God! sometimes I really wish I were a cloud.

Do you know that my friends treat me like a bird? Such a wonderful people, keep reminding me "it's okay to take my space, they will wait for me to come back", they understand me, but why don't you mother?.

Everyone knows that distance and silence are my way to heal, even you, but I never understand, why do you keep crashing my space? And fighting with me when I'm that week to even move my body.

It's already hard to go through this by myself, please stop making it harder on me, mother

Dose my quit seems like a racket to you? I never shared with you even when there's so many words to say, not because I don't want to, but mother, I don't think you care enough about me to want to know me,

At least let me tell you, that I have a wonderful mind, full of amazing thoughts and creative ideas,

I told you once, don't start a war with me mother, because I'm not the enemy, you laughed, and said "I'll drag you to court' and then you said your full name with a proud tone, like the law will always stand with you because you're a mother.

How scary this is? To get away with things because you have a title.

Do you remember when you said to me" use social media, Twitter, write your story and ask for help, maybe you'll find it, I see lots of girls do that, you do it too"

I never looked at you the same again, you act as if it's not your job to protect me from a harmful husband, it's not your job at all.

I never in my life felt that disappointed and sad at the same time.

Still have so many things yet to say, but I will stop talking about you.

Even though you gave me your permission to speak, I'm not like that, I don't feel comfortable when I open up like this, but I promised myself I won't take this heaviness to my grave.

You always said to me "you don't talk at all about yourself", so I will do now.

I lived in this family feeling like a stranger, like I don't belong here, I learned how to hate myself in this family, I don't know how many times I wished to be died because of this family, depression, sadness and anger that's all that I received from this family.

Now I’m older, and I can't tell you how much I love myself, I'm a good person, with a kind heart, a wonderful mind and a brave soul.

People that I knew told me, how lucky you're mother to have a daughter like me

I know you've a soft heart, you been through a lot, they used your kindness for a bad things, I wish you were strong for yourself, then it will be easy to be strong for me.

Mother, I didn't ask to be here unloved, but here I'm, and if you're listening to this, it means that my chances to receive love from you is no longer there.

Mother,

I choose to respect you in this life, I'm kind with you, and I do you no harm, my words it's not supposed to make you uncomfortable, I just can't imaging leaving this world without you known what did you do to me.

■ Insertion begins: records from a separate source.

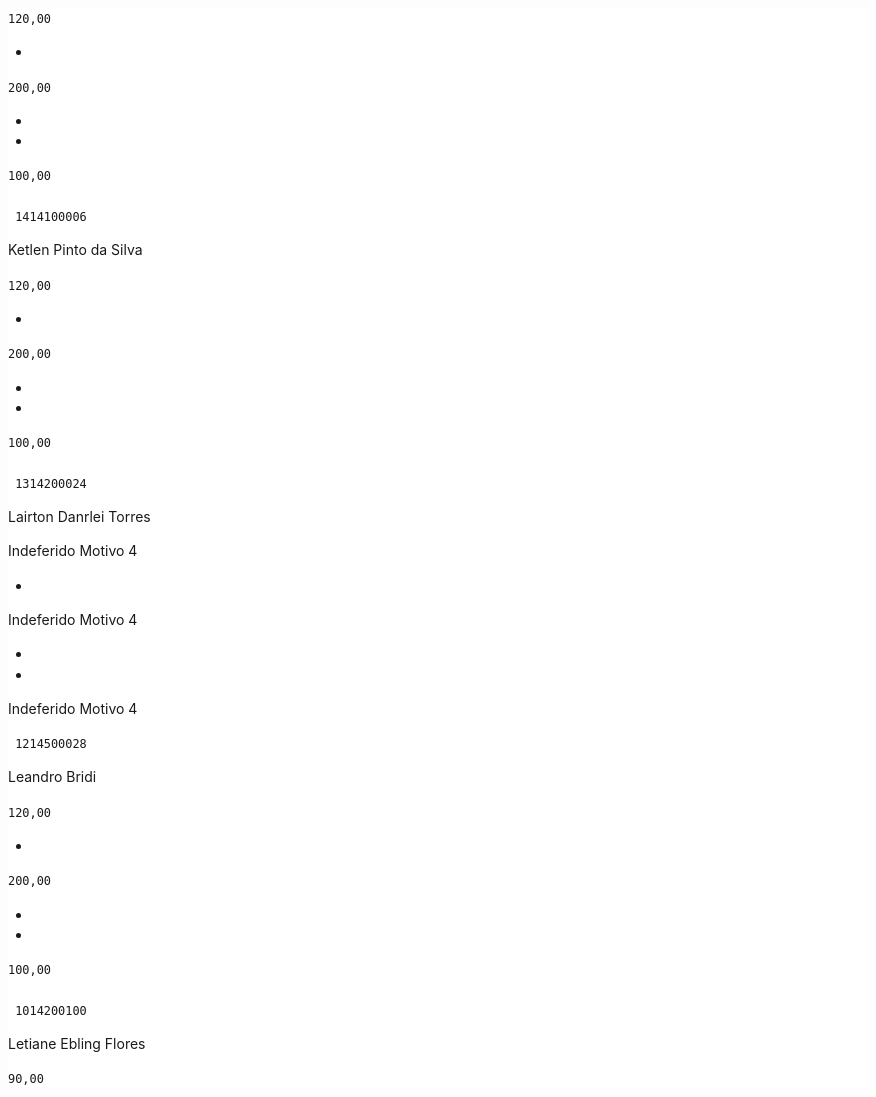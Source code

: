     120,00 

   -

    200,00 

   -

   -

    100,00 

     1414100006

   Ketlen Pinto da Silva

    120,00 

   -

    200,00 

   -

   -

    100,00 

     1314200024

   Lairton Danrlei Torres

   Indeferido Motivo 4

   -

   Indeferido Motivo 4

   -

   -

   Indeferido Motivo 4

     1214500028

   Leandro Bridi

    120,00 

   -

    200,00 

   -

   -

    100,00 

     1014200100

   Letiane Ebling Flores

    90,00 
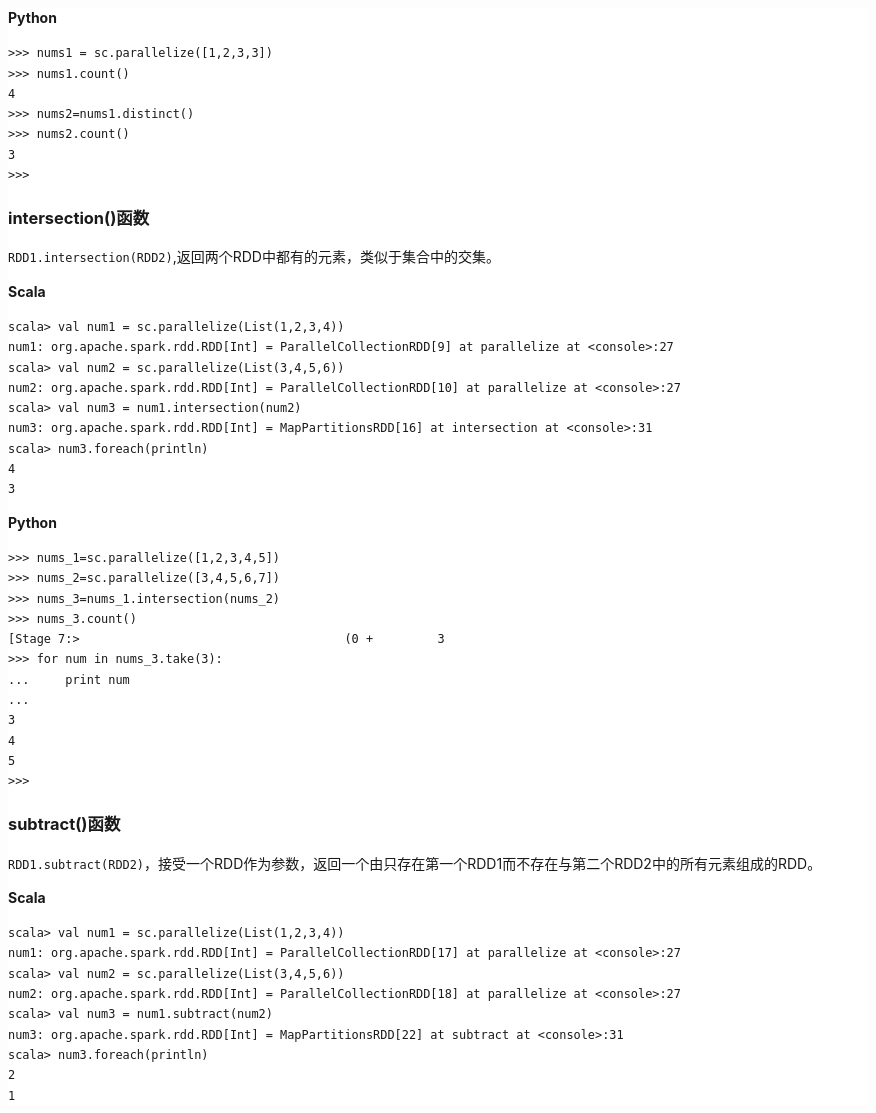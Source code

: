 **Python**

```
>>> nums1 = sc.parallelize([1,2,3,3])
>>> nums1.count()
4
>>> nums2=nums1.distinct()
>>> nums2.count()
3
>>>
```

### intersection()函数

`RDD1.intersection(RDD2)`,返回两个RDD中都有的元素，类似于集合中的交集。

**Scala**

```
scala> val num1 = sc.parallelize(List(1,2,3,4))
num1: org.apache.spark.rdd.RDD[Int] = ParallelCollectionRDD[9] at parallelize at <console>:27
scala> val num2 = sc.parallelize(List(3,4,5,6))
num2: org.apache.spark.rdd.RDD[Int] = ParallelCollectionRDD[10] at parallelize at <console>:27
scala> val num3 = num1.intersection(num2)
num3: org.apache.spark.rdd.RDD[Int] = MapPartitionsRDD[16] at intersection at <console>:31
scala> num3.foreach(println)
4
3
```

**Python**

```
>>> nums_1=sc.parallelize([1,2,3,4,5])
>>> nums_2=sc.parallelize([3,4,5,6,7])
>>> nums_3=nums_1.intersection(nums_2)
>>> nums_3.count()
[Stage 7:>                                     (0 +         3
>>> for num in nums_3.take(3):
...     print num
...
3
4
5
>>>
```

### subtract()函数

`RDD1.subtract(RDD2)`，接受一个RDD作为参数，返回一个由只存在第一个RDD1而不存在与第二个RDD2中的所有元素组成的RDD。

**Scala**

```
scala> val num1 = sc.parallelize(List(1,2,3,4))
num1: org.apache.spark.rdd.RDD[Int] = ParallelCollectionRDD[17] at parallelize at <console>:27
scala> val num2 = sc.parallelize(List(3,4,5,6))
num2: org.apache.spark.rdd.RDD[Int] = ParallelCollectionRDD[18] at parallelize at <console>:27
scala> val num3 = num1.subtract(num2)
num3: org.apache.spark.rdd.RDD[Int] = MapPartitionsRDD[22] at subtract at <console>:31
scala> num3.foreach(println)
2
1
```
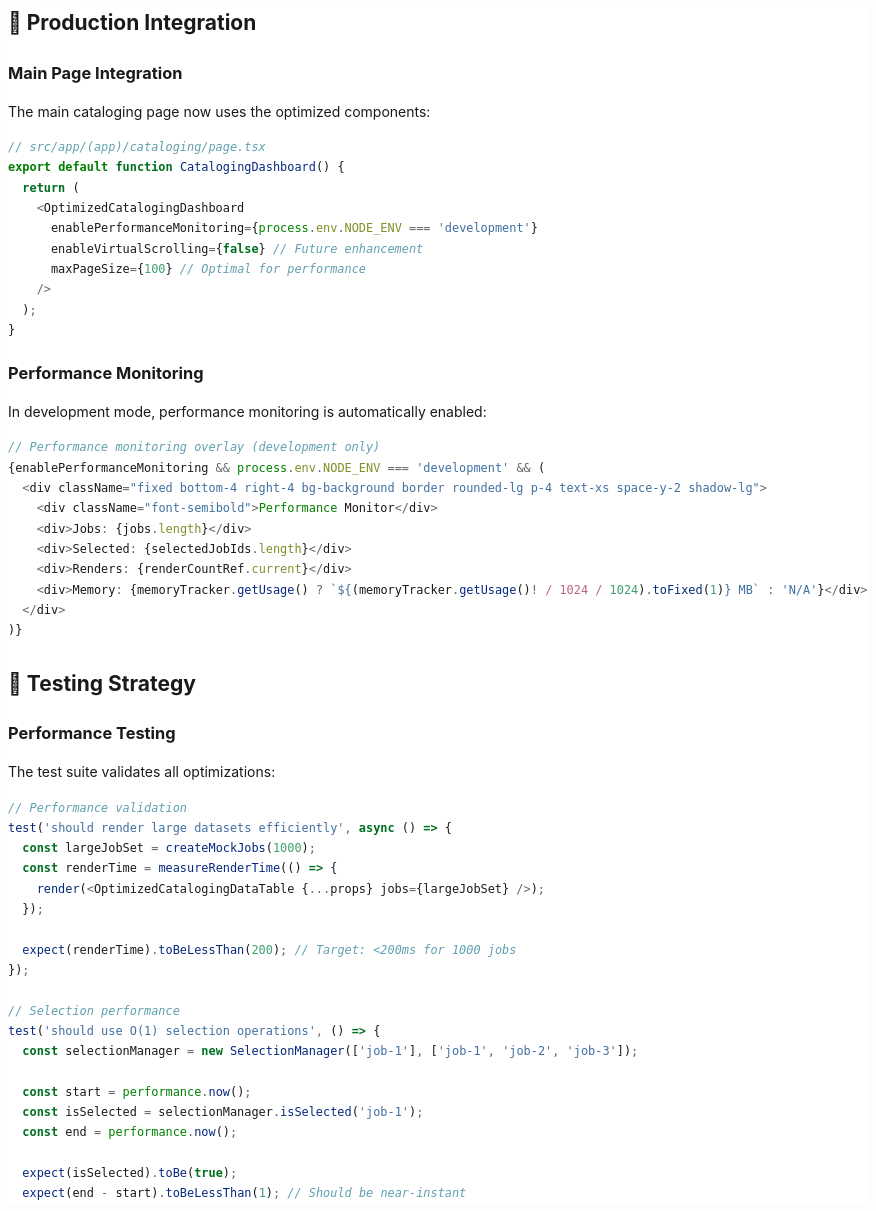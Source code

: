 ## 📱 Production Integration

### Main Page Integration

The main cataloging page now uses the optimized components:

```typescript
// src/app/(app)/cataloging/page.tsx
export default function CatalogingDashboard() {
  return (
    <OptimizedCatalogingDashboard 
      enablePerformanceMonitoring={process.env.NODE_ENV === 'development'}
      enableVirtualScrolling={false} // Future enhancement
      maxPageSize={100} // Optimal for performance
    />
  );
}
```

### Performance Monitoring

In development mode, performance monitoring is automatically enabled:

```typescript
// Performance monitoring overlay (development only)
{enablePerformanceMonitoring && process.env.NODE_ENV === 'development' && (
  <div className="fixed bottom-4 right-4 bg-background border rounded-lg p-4 text-xs space-y-2 shadow-lg">
    <div className="font-semibold">Performance Monitor</div>
    <div>Jobs: {jobs.length}</div>
    <div>Selected: {selectedJobIds.length}</div>
    <div>Renders: {renderCountRef.current}</div>
    <div>Memory: {memoryTracker.getUsage() ? `${(memoryTracker.getUsage()! / 1024 / 1024).toFixed(1)} MB` : 'N/A'}</div>
  </div>
)}
```

## 🧪 Testing Strategy

### Performance Testing

The test suite validates all optimizations:

```typescript
// Performance validation
test('should render large datasets efficiently', async () => {
  const largeJobSet = createMockJobs(1000);
  const renderTime = measureRenderTime(() => {
    render(<OptimizedCatalogingDataTable {...props} jobs={largeJobSet} />);
  });

  expect(renderTime).toBeLessThan(200); // Target: <200ms for 1000 jobs
});

// Selection performance
test('should use O(1) selection operations', () => {
  const selectionManager = new SelectionManager(['job-1'], ['job-1', 'job-2', 'job-3']);
  
  const start = performance.now();
  const isSelected = selectionManager.isSelected('job-1');
  const end = performance.now();
  
  expect(isSelected).toBe(true);
  expect(end - start).toBeLessThan(1); // Should be near-instant
```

So in another life, that is softer then this one, would you love me mother? cam you please give birth to me when you're ready to share your heart, your time, your tears, your sleep and your life with me?

And maybe you can treat me like a flower, every morning I will wait for you to say10 nice words to me so I can grow beautify, other times I really need to treat me like a bird give the freedom to go after my dreams and always have faith  that I will come home to you.

In another life, I will let you in, I want to laugh with you a lot, I want to hug you a lot, kiss you, go out with you, and show you my secret place, I want to run into your arms to hide every time this world hurts me.

In another life mother, please do love me, it would be the most beautiful, kind and magical thing you ever do to me, give me your love, I'll take care of it, never going to use it.

I still have one Last question to ask, mother, do you want me to say goodbye, while you have not said hello to me yet?